NEW YORK Jan 15 Some of the world's biggest banks are falling short in collecting data on the risks they face doing business with one another and with other large institutions, according to a report released on Wednesday.
The lack of information about counterparty risks among big financial institutions during the global credit crunch more than five years ago was a factor that exacerbated the crisis, according to the annual report from the Senior Supervisors Group (SSG), which is made up of bank supervisory bodies from United States, France, Germany, United Kingdom, Canada, Italy, Spain and Switzerland.
To address this problem, SSG created a data reporting project during the crisis to inform them what levels and changes in the banks' derivatives holdings and other counterparty exposures.
"Despite this initiative, we note that five years after the crisis large firms have made only some progress achieving timely and accurate measures of counterparty risk. Importantly, progress has been uneven and remains, on the whole, unsatisfactory," according to the report.
SSG sets standards for the 19 participating banks including JPMorgan, Goldman Sachs, Barclays, Credit Suisse, Deutsche Bank and BNP Paribas so they make timely and accurate reporting of their counterparty risk exposures.

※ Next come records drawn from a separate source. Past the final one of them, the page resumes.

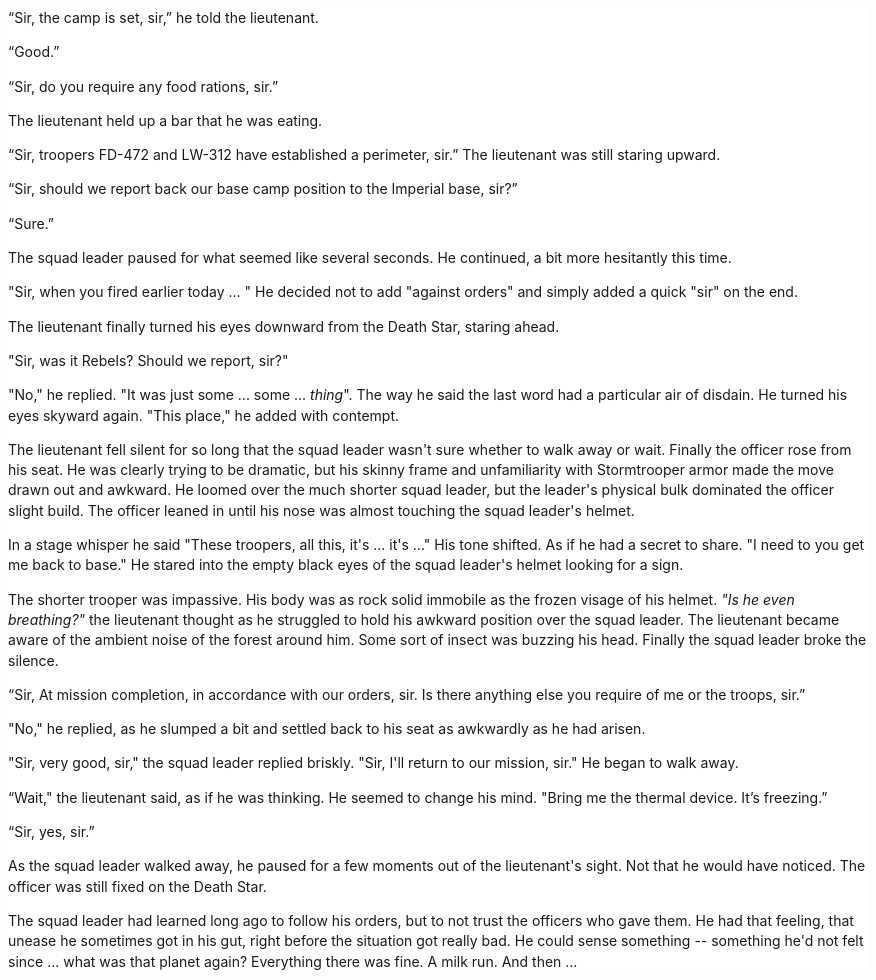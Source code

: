 “Sir, the camp is set, sir,” he told the lieutenant.

“Good.”

“Sir, do you require any food rations, sir.”

The lieutenant held up a bar that he was eating.

“Sir, troopers FD-472 and LW-312 have established a perimeter, sir.” The lieutenant was still staring upward.

“Sir, should we report back our base camp position to the Imperial base, sir?”

“Sure.”

The squad leader paused for what seemed like several seconds. He continued, a bit more hesitantly this time.

"Sir, when you fired earlier today ... " He decided not to add "against orders" and simply added a quick "sir" on the end. 

The lieutenant finally turned his eyes downward from the Death Star, staring ahead.

"Sir, was it Rebels? Should we report, sir?"

"No," he replied. "It was just some ... some ... *thing*". The way he said the last word had a particular air of disdain. He turned his eyes skyward again. "This place," he added with contempt.

The lieutenant fell silent for so long that the squad leader wasn't sure whether to walk away or wait. Finally the officer rose from his seat. He was clearly trying to be dramatic, but his skinny frame and unfamiliarity with Stormtrooper armor made the move drawn out and awkward. He loomed over the much shorter squad leader, but the leader's physical bulk dominated the officer slight build. The officer leaned in until his nose was almost touching the squad leader's helmet.

In a stage whisper he said "These troopers, all this, it's ... it's ..." His tone shifted. As if he had a secret to share. "I need to you get me back to base." He stared into the empty black eyes of the squad leader's helmet looking for a sign. 

The shorter trooper was impassive. His body was as rock solid immobile as the frozen visage of his helmet. *"Is he even breathing?"* the lieutenant thought as he struggled to hold his awkward position over the squad leader. The lieutenant became aware of the ambient noise of the forest around him. Some sort of insect was buzzing his head. Finally the squad leader broke the silence.

“Sir, At mission completion, in accordance with our orders, sir. Is there anything else you require of me or the troops, sir.”

"No," he replied, as he slumped a bit and settled back to his seat as awkwardly as he had arisen.

"Sir, very good, sir," the squad leader replied briskly. "Sir, I'll return to our mission, sir." He began to walk away.

“Wait," the lieutenant said, as if he was thinking. He seemed to change his mind. "Bring me the thermal device. It’s freezing.”

“Sir, yes, sir.”

As the squad leader walked away, he paused for a few moments out of the lieutenant's sight. Not that he would have noticed. The officer was still fixed on the Death Star. 

The squad leader had learned long ago to follow his orders, but to not trust the officers who gave them. He had that feeling, that unease he sometimes got in his gut, right before the situation got really bad. He could sense something -- something he'd not felt since ... what was that planet again? Everything there was fine. A milk run. And then ...  
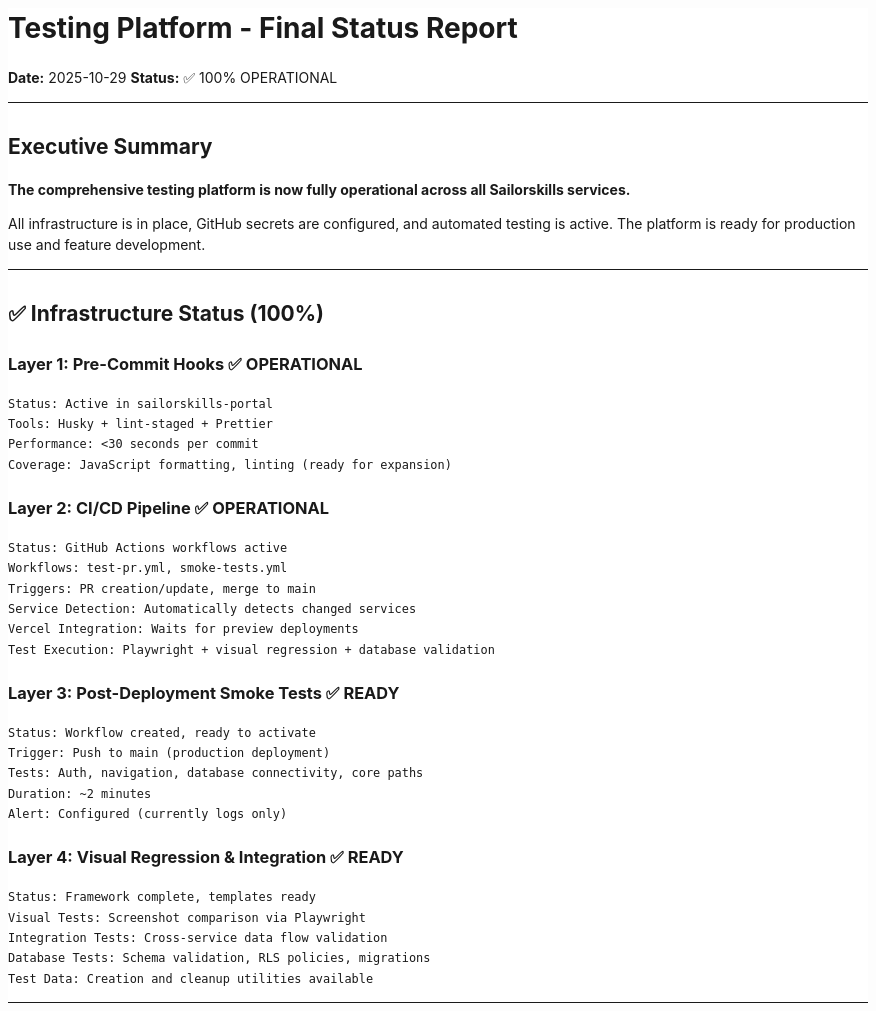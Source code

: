 # Testing Platform - Final Status Report
**Date:** 2025-10-29
**Status:** ✅ 100% OPERATIONAL

---

## Executive Summary

**The comprehensive testing platform is now fully operational across all Sailorskills services.**

All infrastructure is in place, GitHub secrets are configured, and automated testing is active. The platform is ready for production use and feature development.

---

## ✅ Infrastructure Status (100%)

### Layer 1: Pre-Commit Hooks ✅ OPERATIONAL
```
Status: Active in sailorskills-portal
Tools: Husky + lint-staged + Prettier
Performance: <30 seconds per commit
Coverage: JavaScript formatting, linting (ready for expansion)
```

### Layer 2: CI/CD Pipeline ✅ OPERATIONAL
```
Status: GitHub Actions workflows active
Workflows: test-pr.yml, smoke-tests.yml
Triggers: PR creation/update, merge to main
Service Detection: Automatically detects changed services
Vercel Integration: Waits for preview deployments
Test Execution: Playwright + visual regression + database validation
```

### Layer 3: Post-Deployment Smoke Tests ✅ READY
```
Status: Workflow created, ready to activate
Trigger: Push to main (production deployment)
Tests: Auth, navigation, database connectivity, core paths
Duration: ~2 minutes
Alert: Configured (currently logs only)
```

### Layer 4: Visual Regression & Integration ✅ READY
```
Status: Framework complete, templates ready
Visual Tests: Screenshot comparison via Playwright
Integration Tests: Cross-service data flow validation
Database Tests: Schema validation, RLS policies, migrations
Test Data: Creation and cleanup utilities available
```

---
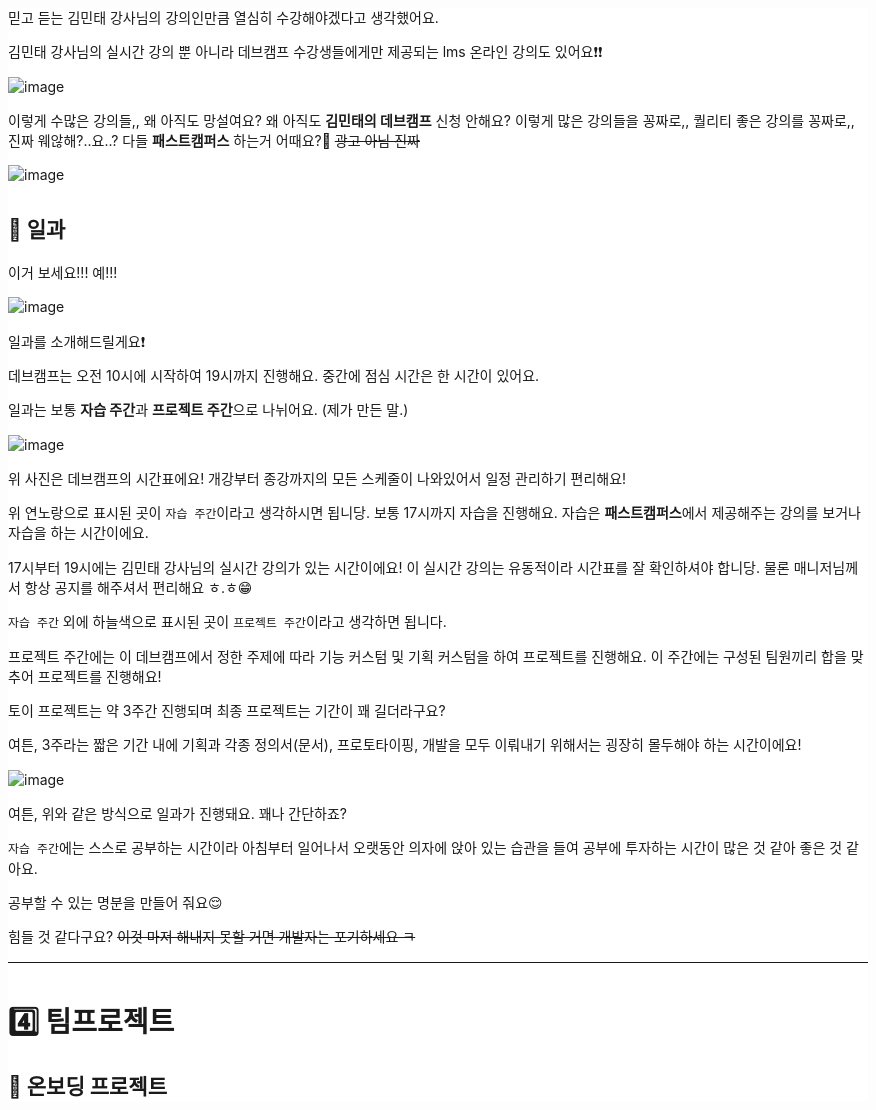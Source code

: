믿고 듣는 김민태 강사님의 강의인만큼 열심히 수강해야겠다고 생각했어요.

김민태 강사님의 실시간 강의 뿐 아니라 데브캠프 수강생들에게만 제공되는 lms 온라인 강의도 있어요❗️❗️

![image](https://github.com/user-attachments/assets/b1654841-e019-41ce-8b95-6246d1508bf5)

이렇게 수많은 강의들,, 왜 아직도 망설여요? 왜 아직도 **김민태의 데브캠프** 신청 안해요? 이렇게 많은 강의들을 꽁짜로,, 퀄리티 좋은 강의를 꽁짜로,, 진짜 웨않해?..요..? 다들 **패스트캠퍼스** 하는거 어때요?🚀 ~~광고 아님 진짜~~

![image](https://github.com/user-attachments/assets/e1a8d34a-cd29-464d-9c2c-201b53cc4a0d)

## 🌟 일과

이거 보세요!!! 예!!!

![image](https://github.com/user-attachments/assets/750b36f3-43c9-465c-930d-10cd2c4bf9b4)

일과를 소개해드릴게요❗️

데브캠프는 오전 10시에 시작하여 19시까지 진행해요. 중간에 점심 시간은 한 시간이 있어요.

일과는 보통 **자습 주간**과 **프로젝트 주간**으로 나뉘어요. (제가 만든 말.)

![image](https://github.com/user-attachments/assets/ba171c5f-31f9-44d1-ac70-bffb2c5560ee)

위 사진은 데브캠프의 시간표에요! 개강부터 종강까지의 모든 스케줄이 나와있어서 일정 관리하기 편리해요!

위 연노랑으로 표시된 곳이 `자습 주간`이라고 생각하시면 됩니당. 보통 17시까지 자습을 진행해요. 자습은 **패스트캠퍼스**에서 제공해주는 강의를 보거나 자습을 하는 시간이에요.

17시부터 19시에는 김민태 강사님의 실시간 강의가 있는 시간이에요! 이 실시간 강의는 유동적이라 시간표를 잘 확인하셔야 합니당. 물론 매니저님께서 항상 공지를 해주셔서 편리해요 ㅎ.ㅎ😁

`자습 주간` 외에 하늘색으로 표시된 곳이 `프로젝트 주간`이라고 생각하면 됩니다.

프로젝트 주간에는 이 데브캠프에서 정한 주제에 따라 기능 커스텀 및 기획 커스텀을 하여 프로젝트를 진행해요. 이 주간에는 구성된 팀원끼리 합을 맞추어 프로젝트를 진행해요!

토이 프로젝트는 약 3주간 진행되며 최종 프로젝트는 기간이 꽤 길더라구요?

여튼, 3주라는 짧은 기간 내에 기획과 각종 정의서(문서), 프로토타이핑, 개발을 모두 이뤄내기 위해서는 굉장히 몰두해야 하는 시간이에요!

![image](https://github.com/user-attachments/assets/9c735350-93f9-40ce-9fb1-64683bbf7237)

여튼, 위와 같은 방식으로 일과가 진행돼요. 꽤나 간단하죠?

`자습 주간`에는 스스로 공부하는 시간이라 아침부터 일어나서 오랫동안 의자에 앉아 있는 습관을 들여 공부에 투자하는 시간이 많은 것 같아 좋은 것 같아요.

공부할 수 있는 명분을 만들어 줘요😌

힘들 것 같다구요? ~~이것 마저 해내지 못할 거면 개발자는 포기하세요 ㅋ~~

---

# 4️⃣ 팀프로젝트

## 📜 온보딩 프로젝트
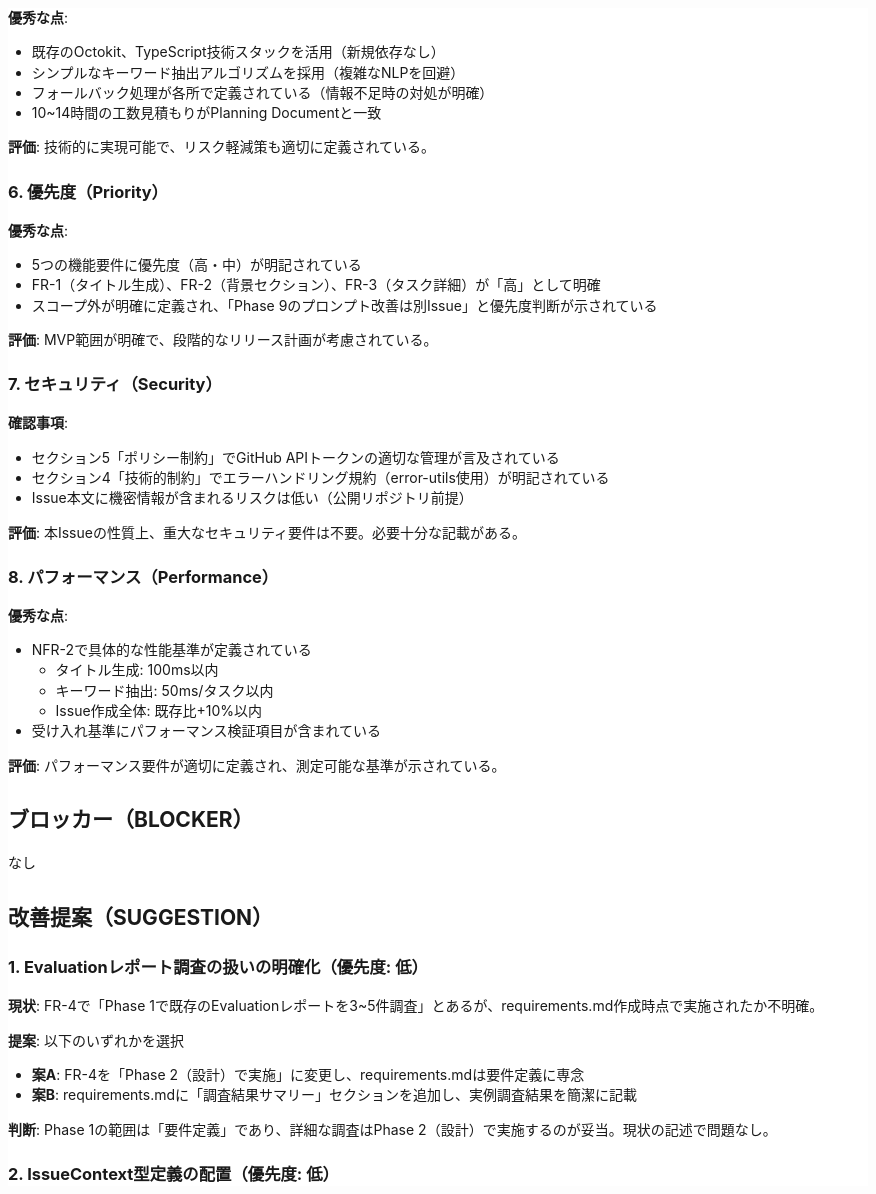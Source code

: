 **優秀な点**:
- 既存のOctokit、TypeScript技術スタックを活用（新規依存なし）
- シンプルなキーワード抽出アルゴリズムを採用（複雑なNLPを回避）
- フォールバック処理が各所で定義されている（情報不足時の対処が明確）
- 10~14時間の工数見積もりがPlanning Documentと一致

**評価**: 技術的に実現可能で、リスク軽減策も適切に定義されている。

### 6. 優先度（Priority）

**優秀な点**:
- 5つの機能要件に優先度（高・中）が明記されている
- FR-1（タイトル生成）、FR-2（背景セクション）、FR-3（タスク詳細）が「高」として明確
- スコープ外が明確に定義され、「Phase 9のプロンプト改善は別Issue」と優先度判断が示されている

**評価**: MVP範囲が明確で、段階的なリリース計画が考慮されている。

### 7. セキュリティ（Security）

**確認事項**:
- セクション5「ポリシー制約」でGitHub APIトークンの適切な管理が言及されている
- セクション4「技術的制約」でエラーハンドリング規約（error-utils使用）が明記されている
- Issue本文に機密情報が含まれるリスクは低い（公開リポジトリ前提）

**評価**: 本Issueの性質上、重大なセキュリティ要件は不要。必要十分な記載がある。

### 8. パフォーマンス（Performance）

**優秀な点**:
- NFR-2で具体的な性能基準が定義されている
  - タイトル生成: 100ms以内
  - キーワード抽出: 50ms/タスク以内
  - Issue作成全体: 既存比+10%以内
- 受け入れ基準にパフォーマンス検証項目が含まれている

**評価**: パフォーマンス要件が適切に定義され、測定可能な基準が示されている。

## ブロッカー（BLOCKER）

なし

## 改善提案（SUGGESTION）

### 1. Evaluationレポート調査の扱いの明確化（優先度: 低）

**現状**: FR-4で「Phase 1で既存のEvaluationレポートを3~5件調査」とあるが、requirements.md作成時点で実施されたか不明確。

**提案**: 以下のいずれかを選択
- **案A**: FR-4を「Phase 2（設計）で実施」に変更し、requirements.mdは要件定義に専念
- **案B**: requirements.mdに「調査結果サマリー」セクションを追加し、実例調査結果を簡潔に記載

**判断**: Phase 1の範囲は「要件定義」であり、詳細な調査はPhase 2（設計）で実施するのが妥当。現状の記述で問題なし。

### 2. IssueContext型定義の配置（優先度: 低）
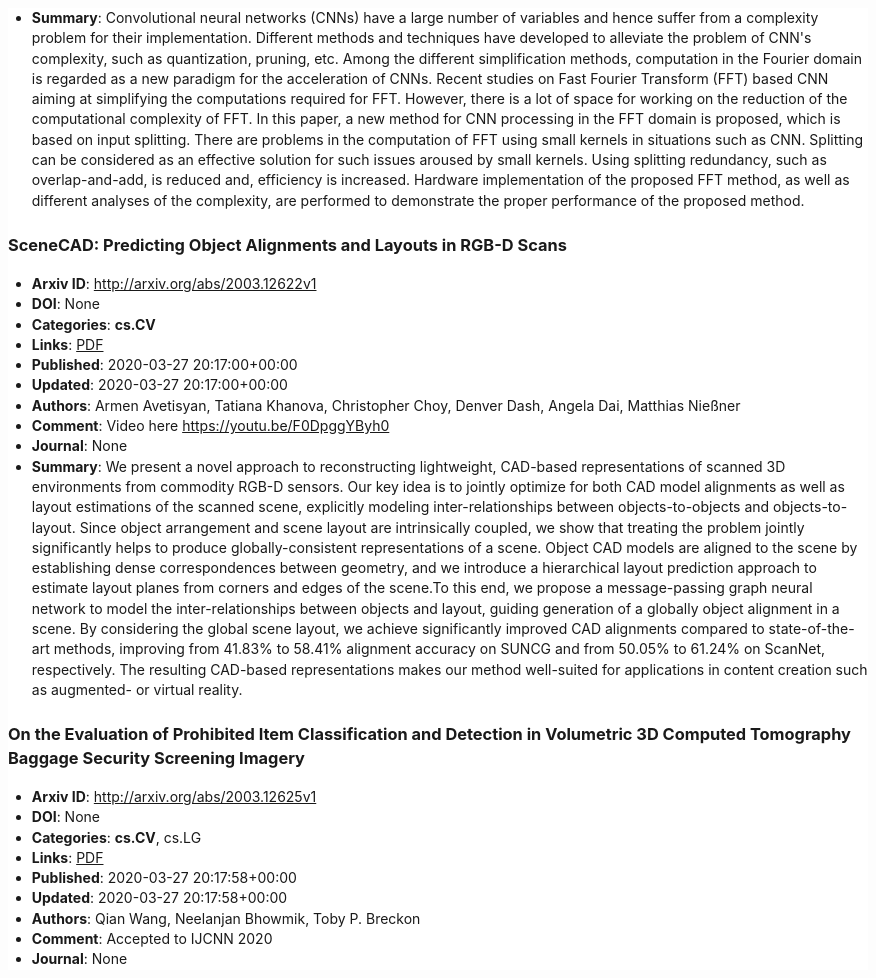 - **Summary**: Convolutional neural networks (CNNs) have a large number of variables and hence suffer from a complexity problem for their implementation. Different methods and techniques have developed to alleviate the problem of CNN's complexity, such as quantization, pruning, etc. Among the different simplification methods, computation in the Fourier domain is regarded as a new paradigm for the acceleration of CNNs. Recent studies on Fast Fourier Transform (FFT) based CNN aiming at simplifying the computations required for FFT. However, there is a lot of space for working on the reduction of the computational complexity of FFT. In this paper, a new method for CNN processing in the FFT domain is proposed, which is based on input splitting. There are problems in the computation of FFT using small kernels in situations such as CNN. Splitting can be considered as an effective solution for such issues aroused by small kernels. Using splitting redundancy, such as overlap-and-add, is reduced and, efficiency is increased. Hardware implementation of the proposed FFT method, as well as different analyses of the complexity, are performed to demonstrate the proper performance of the proposed method.



### SceneCAD: Predicting Object Alignments and Layouts in RGB-D Scans
- **Arxiv ID**: http://arxiv.org/abs/2003.12622v1
- **DOI**: None
- **Categories**: **cs.CV**
- **Links**: [PDF](http://arxiv.org/pdf/2003.12622v1)
- **Published**: 2020-03-27 20:17:00+00:00
- **Updated**: 2020-03-27 20:17:00+00:00
- **Authors**: Armen Avetisyan, Tatiana Khanova, Christopher Choy, Denver Dash, Angela Dai, Matthias Nießner
- **Comment**: Video here https://youtu.be/F0DpggYByh0
- **Journal**: None
- **Summary**: We present a novel approach to reconstructing lightweight, CAD-based representations of scanned 3D environments from commodity RGB-D sensors. Our key idea is to jointly optimize for both CAD model alignments as well as layout estimations of the scanned scene, explicitly modeling inter-relationships between objects-to-objects and objects-to-layout. Since object arrangement and scene layout are intrinsically coupled, we show that treating the problem jointly significantly helps to produce globally-consistent representations of a scene. Object CAD models are aligned to the scene by establishing dense correspondences between geometry, and we introduce a hierarchical layout prediction approach to estimate layout planes from corners and edges of the scene.To this end, we propose a message-passing graph neural network to model the inter-relationships between objects and layout, guiding generation of a globally object alignment in a scene. By considering the global scene layout, we achieve significantly improved CAD alignments compared to state-of-the-art methods, improving from 41.83% to 58.41% alignment accuracy on SUNCG and from 50.05% to 61.24% on ScanNet, respectively. The resulting CAD-based representations makes our method well-suited for applications in content creation such as augmented- or virtual reality.



### On the Evaluation of Prohibited Item Classification and Detection in Volumetric 3D Computed Tomography Baggage Security Screening Imagery
- **Arxiv ID**: http://arxiv.org/abs/2003.12625v1
- **DOI**: None
- **Categories**: **cs.CV**, cs.LG
- **Links**: [PDF](http://arxiv.org/pdf/2003.12625v1)
- **Published**: 2020-03-27 20:17:58+00:00
- **Updated**: 2020-03-27 20:17:58+00:00
- **Authors**: Qian Wang, Neelanjan Bhowmik, Toby P. Breckon
- **Comment**: Accepted to IJCNN 2020
- **Journal**: None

The SSG review does not identify the banks that meet or fall short of the group's performance benchmarks.
As of 2012, 13 banks met the group's standard on timely and timeliness on reporting their counterparty data. Moreover, 85 percent of firms had 80 percent or more automated data feeds in 2012, compared with 68 percent of firms in 2011 and 56 percent of firms in 2010.
In the area of gathering the types of risk exposure data, all 19 firms self-reported that their submissions captured at least 95 percent of exposures to counterparties globally and by business line in 2012. This was up from 2010 and 2011, when only 75 percent and 90 percent of firms, respectively, met this standard, the report showed.
However, the quality of the data remains problematic.
"Recurring data errors indicate that many firms are below SSG benchmark standards for data quality and cannot measure and monitor the accuracy of the data they submit or rectify quality issues in a timely manner," the report said.
The report noted the supervisors need to work close with banks to help further improve their data reporting.